Hello my lovelies, I realise I have been quiet on the blog for a couple of weeks after our disastrous start to the New Year. In all honesty I’ve been taking a break for my mental health.
I had a bit of a breakdown just after New Year, with lots going on in my life as well as the juggling and exhausting act of raising two little ones close together with a husband that works long days on an ever changing shift pattern, everything caught up on me and I crashed hard.
Thankfully, I have an amazingly supportive family with my husband, my mum, sister and also my best friend. In my hour of need they came through, and the great thing was, that now I live back in Kent I could have cuddles from my mum, my best friend came over for hugs too and it really did help.
I have been open about what’s going on and I’ve also referred for counselling too, John has been great in keeping a check on me and making me talk about what’s in my head when I don’t want to.
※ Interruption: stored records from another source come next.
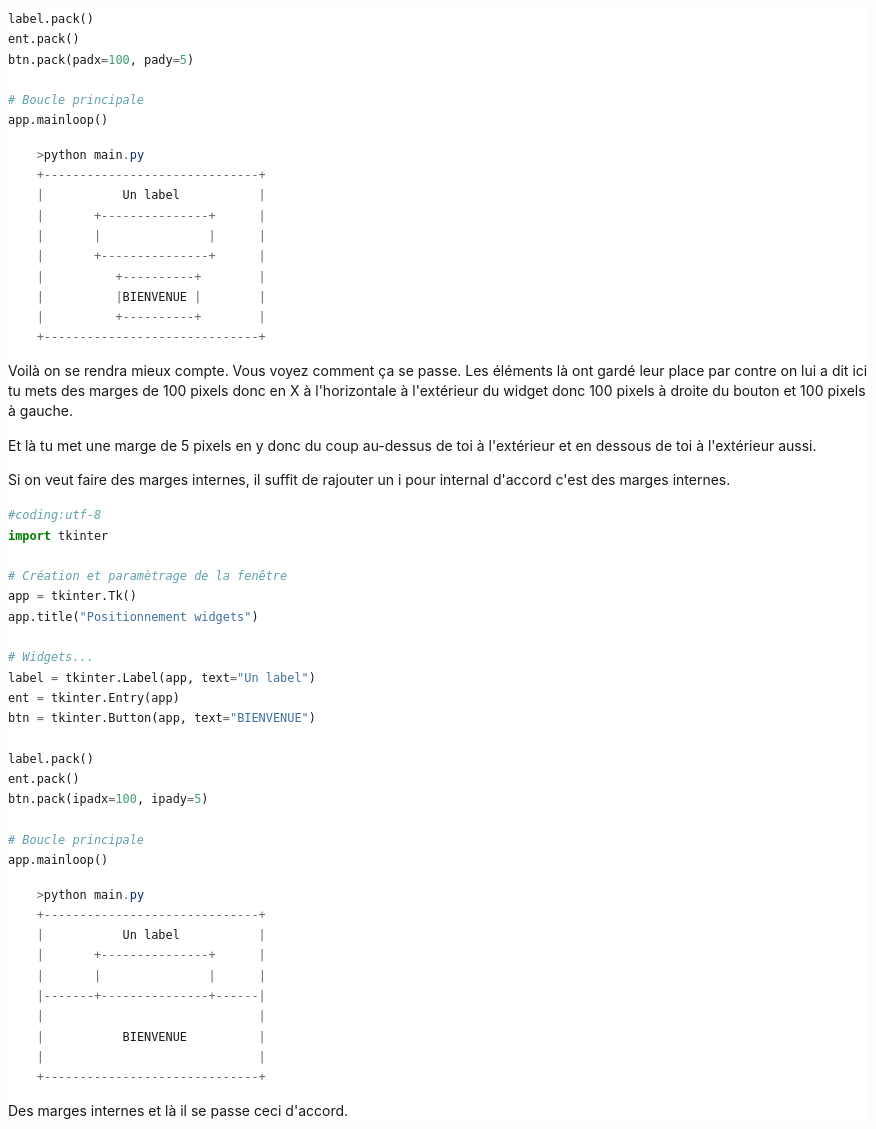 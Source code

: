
 ```py
label.pack()
ent.pack()
btn.pack(padx=100, pady=5)

# Boucle principale
app.mainloop()
```
```powershell
    >python main.py
    +------------------------------+
    |           Un label           |
    |       +---------------+      |
    |       |               |      |    
    |       +---------------+      |
    |          +----------+        |
    |          |BIENVENUE |        |
    |          +----------+        |
    +------------------------------+
```
Voilà on se rendra mieux compte. Vous voyez comment ça se passe. Les éléments là ont gardé leur place par contre on lui a dit ici tu mets des marges de 100 pixels donc en X à l'horizontale à l'extérieur du widget donc 100 pixels à droite du bouton et 100 pixels à gauche.

Et là tu met une marge de 5 pixels en y donc du coup au-dessus de toi à l'extérieur et en dessous de toi à l'extérieur aussi.

Si on veut faire des marges internes, il suffit de rajouter un i pour internal d'accord c'est des marges internes.
```py
#coding:utf-8
import tkinter

# Création et paramètrage de la fenêtre
app = tkinter.Tk()
app.title("Positionnement widgets")

# Widgets...
label = tkinter.Label(app, text="Un label")
ent = tkinter.Entry(app)
btn = tkinter.Button(app, text="BIENVENUE")

label.pack()
ent.pack()
btn.pack(ipadx=100, ipady=5)

# Boucle principale
app.mainloop()
```
```powershell
    >python main.py
    +------------------------------+
    |           Un label           |
    |       +---------------+      |
    |       |               |      |
    |-------+---------------+------|
    |                              |
    |           BIENVENUE          |
    |                              |
    +------------------------------+
```
Des marges internes et là il se passe ceci d'accord.
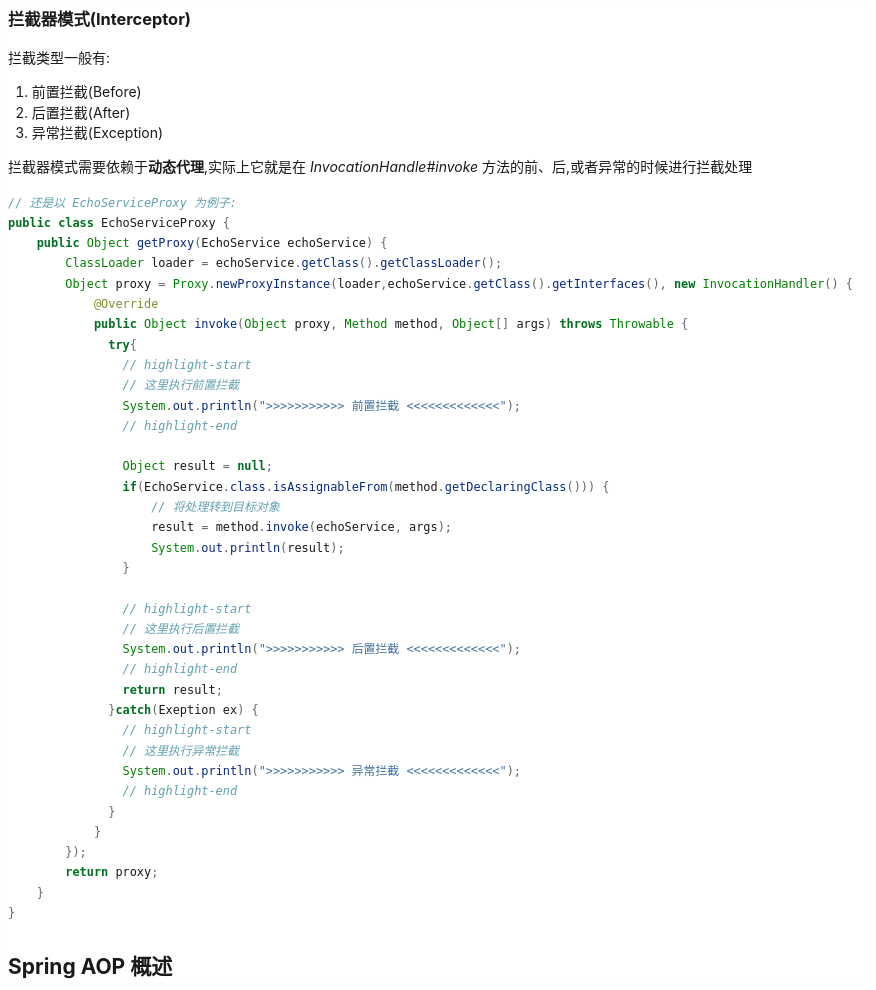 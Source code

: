 ### 拦截器模式(Interceptor)

拦截类型一般有:

1. 前置拦截(Before)
2. 后置拦截(After)
3. 异常拦截(Exception)

拦截器模式需要依赖于**动态代理**,实际上它就是在 *InvocationHandle#invoke* 方法的前、后,或者异常的时候进行拦截处理

```java
// 还是以 EchoServiceProxy 为例子:
public class EchoServiceProxy {
    public Object getProxy(EchoService echoService) {
        ClassLoader loader = echoService.getClass().getClassLoader();
        Object proxy = Proxy.newProxyInstance(loader,echoService.getClass().getInterfaces(), new InvocationHandler() {
            @Override
            public Object invoke(Object proxy, Method method, Object[] args) throws Throwable {
              try{
                // highlight-start
                // 这里执行前置拦截
                System.out.println(">>>>>>>>>>> 前置拦截 <<<<<<<<<<<<<");
                // highlight-end

                Object result = null;
                if(EchoService.class.isAssignableFrom(method.getDeclaringClass())) {
                    // 将处理转到目标对象
                    result = method.invoke(echoService, args);
                    System.out.println(result);
                }
                
                // highlight-start
                // 这里执行后置拦截
                System.out.println(">>>>>>>>>>> 后置拦截 <<<<<<<<<<<<<");
                // highlight-end
                return result;
              }catch(Exeption ex) {
                // highlight-start
                // 这里执行异常拦截
                System.out.println(">>>>>>>>>>> 异常拦截 <<<<<<<<<<<<<");
                // highlight-end
              }
            }
        });
        return proxy;
    }
}

```

## Spring AOP 概述
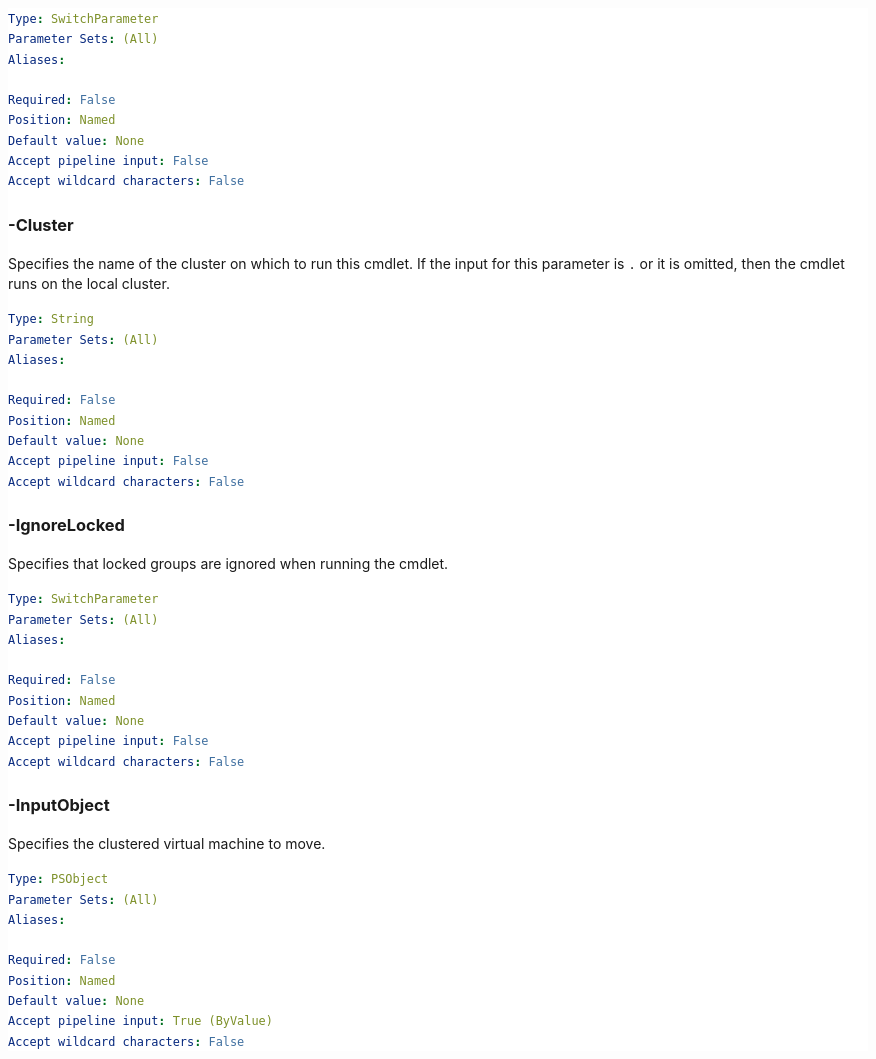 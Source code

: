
 ```yaml
Type: SwitchParameter
Parameter Sets: (All)
Aliases: 

Required: False
Position: Named
Default value: None
Accept pipeline input: False
Accept wildcard characters: False
```

### -Cluster
Specifies the name of the cluster on which to run this cmdlet.
If the input for this parameter is `.` or it is omitted, then the cmdlet runs on the local cluster.

```yaml
Type: String
Parameter Sets: (All)
Aliases: 

Required: False
Position: Named
Default value: None
Accept pipeline input: False
Accept wildcard characters: False
```

### -IgnoreLocked
Specifies that locked groups are ignored when running the cmdlet.

```yaml
Type: SwitchParameter
Parameter Sets: (All)
Aliases: 

Required: False
Position: Named
Default value: None
Accept pipeline input: False
Accept wildcard characters: False
```

### -InputObject
Specifies the clustered virtual machine to move.

```yaml
Type: PSObject
Parameter Sets: (All)
Aliases: 

Required: False
Position: Named
Default value: None
Accept pipeline input: True (ByValue)
Accept wildcard characters: False
```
Most importantly, the reason that makes me want to be better, to keep going, is my beautiful girls.
I’ve also started channeling my negative energy into creative energy and I’ve started creating ornaments with polymer clay which I’m enjoying.
Tomorrow my big girl is going to be two years old which I’ve got mixed emotions about, I’m very excited for her to be reaching more milestones but I’m also so sad at how quickly it’s going. The last week I’ve been making her birthday cake, a “Wana” (Moana) cake she requested and I won’t lie, I’m quite chuffed with how it has turned out.
We’re off to an aquarium tomorrow before heading home for some cake and I’m feeling positive for the future, there’s going to be a lot of difficult times to come I’m sure especially now Maisie is entering the terrible two’s (sob) there’s going to be even more challenges, but I’m so glad to have a great support network around me.
So that’s where I’m at, I’m going to have some more content published soon (hopefully). For now I’m off to watch The Jungle Book with my big girl and breathe in her smell on her last evening as a 1 year old.